The UAE is investing heavily in cyber security, using technology and skill to combat threat actors in the cyber domain, foster trust and confidence in the UAE’s digital ecosystem, and safeguard its cyberspace. This is essential to address the volume, velocity, variety, and complexity of modern cyber threats, improve national cyber defenses, and enhance national resilience to cyber-attacks.

The UAE’s National Cyber Security Strategy (NCSS) sets the course for the Government’s ongoing commitment to protect national cyberspace. It outlines the strategic areas of focus required to sustain national cyber security and the specific objectives within each focus area, along with a roadmap to achieve these objectives.

The implementation, maintenance, and improvement of national cyber security comprises a range of elements. These include strategic actions to address legislative, regulatory, organizational, administrative, and technical issues. They also include efforts to raise awareness, provide education, conduct domestic exercises, and foster international cooperation.

The Council has developed this framework to set out the model employed for good cyber security governance within the UAE, aligned with the UAE’s national priority to be a global leader in cyber security, and enhance the security posture of organizations and individuals within the UAE.

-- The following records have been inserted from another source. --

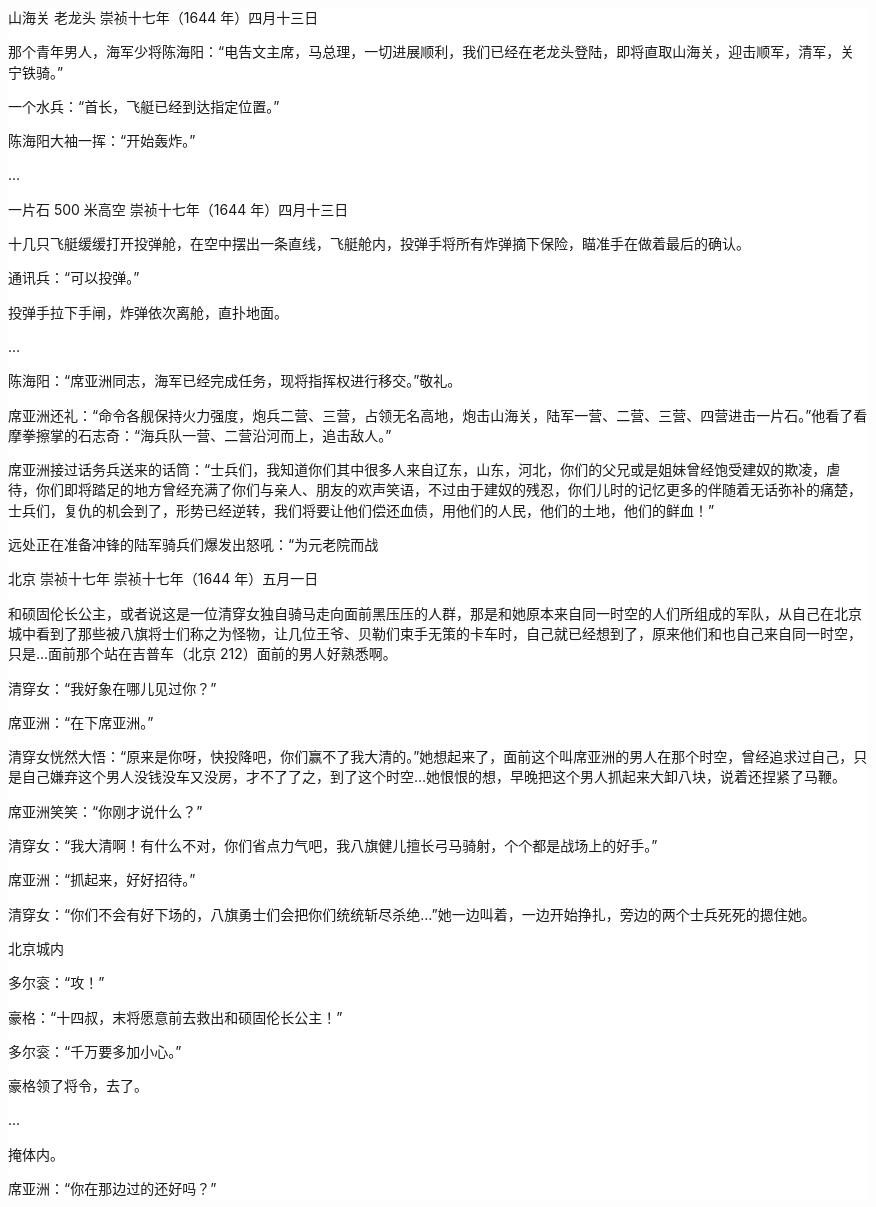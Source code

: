 山海关 老龙头 崇祯十七年（1644 年）四月十三日

那个青年男人，海军少将陈海阳：“电告文主席，马总理，一切进展顺利，我们已经在老龙头登陆，即将直取山海关，迎击顺军，清军，关宁铁骑。”

一个水兵：“首长，飞艇已经到达指定位置。”

陈海阳大袖一挥：“开始轰炸。”

…

一片石 500 米高空 崇祯十七年（1644 年）四月十三日

十几只飞艇缓缓打开投弹舱，在空中摆出一条直线，飞艇舱内，投弹手将所有炸弹摘下保险，瞄准手在做着最后的确认。

通讯兵：“可以投弹。”

投弹手拉下手闸，炸弹依次离舱，直扑地面。

…

陈海阳：“席亚洲同志，海军已经完成任务，现将指挥权进行移交。”敬礼。

席亚洲还礼：“命令各舰保持火力强度，炮兵二营、三营，占领无名高地，炮击山海关，陆军一营、二营、三营、四营进击一片石。”他看了看摩拳擦掌的石志奇：“海兵队一营、二营沿河而上，追击敌人。”

席亚洲接过话务兵送来的话筒：“士兵们，我知道你们其中很多人来自辽东，山东，河北，你们的父兄或是姐妹曾经饱受建奴的欺凌，虐待，你们即将踏足的地方曾经充满了你们与亲人、朋友的欢声笑语，不过由于建奴的残忍，你们儿时的记忆更多的伴随着无话弥补的痛楚，士兵们，复仇的机会到了，形势已经逆转，我们将要让他们偿还血债，用他们的人民，他们的土地，他们的鲜血！”

远处正在准备冲锋的陆军骑兵们爆发出怒吼：“为元老院而战

北京 崇祯十七年 崇祯十七年（1644 年）五月一日

和硕固伦长公主，或者说这是一位清穿女独自骑马走向面前黑压压的人群，那是和她原本来自同一时空的人们所组成的军队，从自己在北京城中看到了那些被八旗将士们称之为怪物，让几位王爷、贝勒们束手无策的卡车时，自己就已经想到了，原来他们和也自己来自同一时空，只是…面前那个站在吉普车（北京 212）面前的男人好熟悉啊。

清穿女：“我好象在哪儿见过你？”

席亚洲：“在下席亚洲。”

清穿女恍然大悟：“原来是你呀，快投降吧，你们赢不了我大清的。”她想起来了，面前这个叫席亚洲的男人在那个时空，曾经追求过自己，只是自己嫌弃这个男人没钱没车又没房，才不了了之，到了这个时空…她恨恨的想，早晚把这个男人抓起来大卸八块，说着还捏紧了马鞭。

席亚洲笑笑：“你刚才说什么？”

清穿女：“我大清啊！有什么不对，你们省点力气吧，我八旗健儿擅长弓马骑射，个个都是战场上的好手。”

席亚洲：“抓起来，好好招待。”

清穿女：“你们不会有好下场的，八旗勇士们会把你们统统斩尽杀绝…”她一边叫着，一边开始挣扎，旁边的两个士兵死死的摁住她。

北京城内

多尔衮：“攻！”

豪格：“十四叔，末将愿意前去救出和硕固伦长公主！”

多尔衮：“千万要多加小心。”

豪格领了将令，去了。

…

掩体内。

席亚洲：“你在那边过的还好吗？”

National Cyber Security Governance Model

The National Cyber Security Governance Model establishes a multi-tiered structure led by the UAE Cyber Security Council (CSC), which defines national strategies, policies, and frameworks while coordinating with Emirate Leads and Sector Leads to ensure consistent implementation across the country. Emirate Leads, appointed by each Emirate’s Executive Council, align local cyber security strategies with national objectives, oversee Emirate-level CIIP programs, and integrate their monitoring capabilities with the National SOC. Sector Leads, delegated by the CSC, regulate specific critical infrastructure sectors, enforce sector-specific standards, and drive resilience and incident response within their domains. This governance model ensures unified national oversight while enabling Emirate-specific and sector-specific execution, fostering resilience, intelligence sharing, and alignment with UAE cyber security objectives.